New findings published in Nature have reshaped our understanding of Mars in a way that could explain many longstanding mysteries about the Red Planet. An international team of researchers, armed with data from NASA’s InSight lander, have uncovered a molten silicate layer at the base of the Martian mantle, a discovery that is set to revolutionize our knowledge of Mars’ internal structure.
This newly discovered layer, measuring approximately 150 kilometers thick, sits just above Mars’ metallic core. While its existence might seem like a mere geological detail, this layer answers several pressing questions about the Red Planet.
Initial estimates had placed the Martian core’s radius between 1,800-1,850 km (1,118-1,150 miles). With this groundbreaking discovery, scientists now believe the core’s radius is significantly smaller, falling between 1,650-1,700 km (1,025-1,056 miles). To give a sense of scale, that’s roughly half the entire radius of Mars.
What sparked this revelation? The key lay in analyzing Mars’ seismic activity. Earlier, data from marsquakes detected near the InSight lander were the primary sources of information about the Martian core. However, 2021 brought a game-changing moment: the InSight lander detected two significant marsquakes, one caused by a meteorite impact originating from the planet’s opposite side. These quakes sent seismic waves through the Martian core, revealing its secrets in greater detail.
The findings were unexpected. When analyzing marsquake data combined with computer simulations, researchers found that the Martian core’s average density was far lower than anticipated for a structure primarily made of liquid iron. For perspective, while Earth’s core comprises about 90% iron (with light elements making up the rest), Mars’ core appears to have a staggering 20% of these light elements.
This discrepancy has left experts like Dongyang Huang, a senior scientist at ETH Zurich and a study author, puzzled for some time.
“This represents a very large complement of light elements, bordering on the impossible,” Huang said. “We have been wondering about this result ever since.”
However, the new findings provide a clearer perspective. The molten layer can be likened to a “heating blanket” encompassing the Martian core. Beyond keeping the core warm, this layer captures radioactive materials, intensifying the core’s heat.
“The blanket not only insulates the heat coming from the core and prevents the core from cooling, but also concentrates radioactive elements whose decay generates heat,” said Vedran Lekic, a geology professor at the University of Maryland and study author.
One significant implication of this molten layer is its impact on Mars’ magnetic field—or the lack of it. Lekic suggests that the intense heat from this layer could prevent the core’s convective motions, essential for generating magnetic fields. Consequently, Mars remains exposed to potent solar winds, which might explain its desolate appearance.
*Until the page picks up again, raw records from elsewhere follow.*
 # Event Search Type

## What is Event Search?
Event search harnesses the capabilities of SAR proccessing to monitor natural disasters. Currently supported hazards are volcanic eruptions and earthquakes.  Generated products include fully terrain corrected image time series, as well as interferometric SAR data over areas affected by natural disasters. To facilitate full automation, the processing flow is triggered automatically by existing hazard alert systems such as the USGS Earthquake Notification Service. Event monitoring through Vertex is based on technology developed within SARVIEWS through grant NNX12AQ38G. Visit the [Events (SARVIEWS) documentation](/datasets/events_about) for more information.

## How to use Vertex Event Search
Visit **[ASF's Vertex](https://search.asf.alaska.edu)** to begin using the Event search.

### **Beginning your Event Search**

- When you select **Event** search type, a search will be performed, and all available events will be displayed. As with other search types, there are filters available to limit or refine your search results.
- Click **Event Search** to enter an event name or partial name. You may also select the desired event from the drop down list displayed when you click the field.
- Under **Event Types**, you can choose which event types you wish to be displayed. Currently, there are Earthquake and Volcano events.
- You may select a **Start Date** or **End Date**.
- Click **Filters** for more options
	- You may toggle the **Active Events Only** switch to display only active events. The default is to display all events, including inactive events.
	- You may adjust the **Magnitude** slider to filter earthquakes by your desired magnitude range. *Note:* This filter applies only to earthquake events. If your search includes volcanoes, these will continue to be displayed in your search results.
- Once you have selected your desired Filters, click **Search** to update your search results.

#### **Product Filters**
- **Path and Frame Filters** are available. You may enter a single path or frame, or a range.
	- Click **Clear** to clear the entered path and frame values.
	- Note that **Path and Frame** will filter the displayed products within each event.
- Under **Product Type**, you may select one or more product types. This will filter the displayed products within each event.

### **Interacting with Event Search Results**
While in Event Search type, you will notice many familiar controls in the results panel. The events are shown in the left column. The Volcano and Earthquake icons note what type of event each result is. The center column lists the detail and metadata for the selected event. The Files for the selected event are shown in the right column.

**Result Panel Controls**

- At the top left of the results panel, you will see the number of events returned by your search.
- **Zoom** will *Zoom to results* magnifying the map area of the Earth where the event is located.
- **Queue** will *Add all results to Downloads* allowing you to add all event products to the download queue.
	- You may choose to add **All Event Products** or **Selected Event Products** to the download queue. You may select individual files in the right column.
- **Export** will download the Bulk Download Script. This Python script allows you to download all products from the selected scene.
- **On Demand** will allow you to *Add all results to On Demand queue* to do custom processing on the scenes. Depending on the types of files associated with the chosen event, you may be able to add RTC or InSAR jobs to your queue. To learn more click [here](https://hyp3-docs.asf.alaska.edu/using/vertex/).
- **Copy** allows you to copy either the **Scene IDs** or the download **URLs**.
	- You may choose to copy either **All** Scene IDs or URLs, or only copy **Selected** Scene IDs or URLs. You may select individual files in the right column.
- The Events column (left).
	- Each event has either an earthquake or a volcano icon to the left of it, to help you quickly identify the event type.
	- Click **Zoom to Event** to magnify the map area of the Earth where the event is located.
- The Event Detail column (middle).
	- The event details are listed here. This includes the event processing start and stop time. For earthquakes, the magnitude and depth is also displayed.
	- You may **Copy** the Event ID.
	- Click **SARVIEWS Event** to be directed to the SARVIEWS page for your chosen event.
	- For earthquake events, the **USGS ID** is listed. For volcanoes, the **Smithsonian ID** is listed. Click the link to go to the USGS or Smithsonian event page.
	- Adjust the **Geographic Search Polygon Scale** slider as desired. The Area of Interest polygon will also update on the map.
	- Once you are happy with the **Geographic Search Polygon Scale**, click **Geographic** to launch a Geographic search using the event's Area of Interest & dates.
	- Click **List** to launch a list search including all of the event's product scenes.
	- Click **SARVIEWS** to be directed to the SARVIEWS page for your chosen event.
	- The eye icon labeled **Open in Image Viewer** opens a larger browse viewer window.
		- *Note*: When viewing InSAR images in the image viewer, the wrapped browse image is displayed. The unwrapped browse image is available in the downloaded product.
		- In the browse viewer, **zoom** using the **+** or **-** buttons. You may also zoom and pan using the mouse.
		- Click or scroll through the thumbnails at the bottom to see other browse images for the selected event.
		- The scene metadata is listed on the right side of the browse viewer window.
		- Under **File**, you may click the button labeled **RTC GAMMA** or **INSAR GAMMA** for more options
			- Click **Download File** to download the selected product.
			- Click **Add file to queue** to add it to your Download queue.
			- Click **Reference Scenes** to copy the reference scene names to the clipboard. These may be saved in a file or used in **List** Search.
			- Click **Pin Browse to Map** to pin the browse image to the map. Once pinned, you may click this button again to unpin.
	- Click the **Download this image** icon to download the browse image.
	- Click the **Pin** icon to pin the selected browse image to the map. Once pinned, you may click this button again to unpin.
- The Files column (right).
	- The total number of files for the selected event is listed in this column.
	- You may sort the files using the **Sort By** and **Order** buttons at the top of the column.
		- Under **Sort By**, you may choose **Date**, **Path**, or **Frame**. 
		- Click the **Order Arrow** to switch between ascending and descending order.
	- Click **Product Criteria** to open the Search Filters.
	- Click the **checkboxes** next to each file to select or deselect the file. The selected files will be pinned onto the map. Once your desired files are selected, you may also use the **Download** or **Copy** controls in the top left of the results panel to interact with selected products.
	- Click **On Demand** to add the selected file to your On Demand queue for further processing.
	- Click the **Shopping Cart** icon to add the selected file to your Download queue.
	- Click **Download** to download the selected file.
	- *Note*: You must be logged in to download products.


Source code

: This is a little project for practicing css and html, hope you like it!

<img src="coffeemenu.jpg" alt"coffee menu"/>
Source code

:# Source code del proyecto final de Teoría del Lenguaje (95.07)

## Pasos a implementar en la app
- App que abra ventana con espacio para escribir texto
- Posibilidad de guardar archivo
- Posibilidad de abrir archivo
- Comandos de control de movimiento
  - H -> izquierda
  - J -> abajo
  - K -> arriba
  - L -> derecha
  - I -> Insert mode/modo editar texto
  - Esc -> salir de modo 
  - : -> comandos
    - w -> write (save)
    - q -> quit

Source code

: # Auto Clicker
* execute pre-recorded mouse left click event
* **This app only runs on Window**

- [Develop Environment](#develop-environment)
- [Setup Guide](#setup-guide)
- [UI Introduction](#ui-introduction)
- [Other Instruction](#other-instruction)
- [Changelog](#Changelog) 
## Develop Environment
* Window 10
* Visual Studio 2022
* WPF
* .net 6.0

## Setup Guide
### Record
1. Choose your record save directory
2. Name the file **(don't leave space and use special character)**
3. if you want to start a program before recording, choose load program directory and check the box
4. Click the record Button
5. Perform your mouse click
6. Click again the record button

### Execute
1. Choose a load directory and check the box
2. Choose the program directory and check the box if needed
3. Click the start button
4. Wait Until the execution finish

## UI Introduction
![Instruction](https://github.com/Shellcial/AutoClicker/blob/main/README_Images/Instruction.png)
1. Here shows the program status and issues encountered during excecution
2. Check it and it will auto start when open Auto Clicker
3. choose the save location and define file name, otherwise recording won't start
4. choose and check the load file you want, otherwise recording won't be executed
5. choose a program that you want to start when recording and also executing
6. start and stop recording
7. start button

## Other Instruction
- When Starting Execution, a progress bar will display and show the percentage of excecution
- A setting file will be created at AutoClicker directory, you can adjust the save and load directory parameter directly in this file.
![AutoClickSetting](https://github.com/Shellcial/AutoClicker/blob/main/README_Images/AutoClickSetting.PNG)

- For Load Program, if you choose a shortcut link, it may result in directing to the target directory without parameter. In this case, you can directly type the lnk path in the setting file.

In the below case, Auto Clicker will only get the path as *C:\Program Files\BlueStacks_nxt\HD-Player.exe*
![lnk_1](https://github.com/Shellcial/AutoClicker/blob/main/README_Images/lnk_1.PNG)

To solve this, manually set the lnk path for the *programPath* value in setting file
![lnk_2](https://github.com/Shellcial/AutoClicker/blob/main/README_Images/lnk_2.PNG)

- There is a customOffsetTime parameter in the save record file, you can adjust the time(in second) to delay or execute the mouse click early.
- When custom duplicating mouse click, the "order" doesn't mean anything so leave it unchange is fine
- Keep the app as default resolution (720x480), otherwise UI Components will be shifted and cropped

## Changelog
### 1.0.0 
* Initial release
A functional magnetic field is pivotal in protecting terrestrial planets from solar winds. Without it, a planet like Mars stands vulnerable, losing surface water and rendering it inhospitable. The disparities between Earth and Mars could stem from their unique internal structures and evolutionary paths.
“The thermal blanketing of Mars’s metallic core by the liquid layer at the base of the mantle implies that external sources are necessary to generate the magnetic field recorded in the Martian crust during the first 500-800 million years of its evolution,” said Henri Samuel, a researcher at the Earth Physics Institute in Paris and study author.
“These sources could be energetic impacts, or core motion generated by gravitational interactions with ancient satellites which have since then disappeared.”
Aligning with this, the research team’s findings resonate with the theory that Mars was once a vast magma ocean. As it cooled, a silicate layer, enriched with radioactive elements and iron, formed. This transformation would have considerably impacted Mars’ thermal evolution.
Lekic says the findings could shed light on future cosmic observations.
“These layers, if widespread, can have pretty big consequences for the rest of the planet,” he said. “Their existence can help tell us whether magnetic fields can be generated and maintained, how planets cool over time, and also how the dynamics of their interiors change over time. We hope that the information we’ve gathered on planetary evolution using seismic data is paving the way for future missions to celestial bodies like the moon and other planets like Venus.”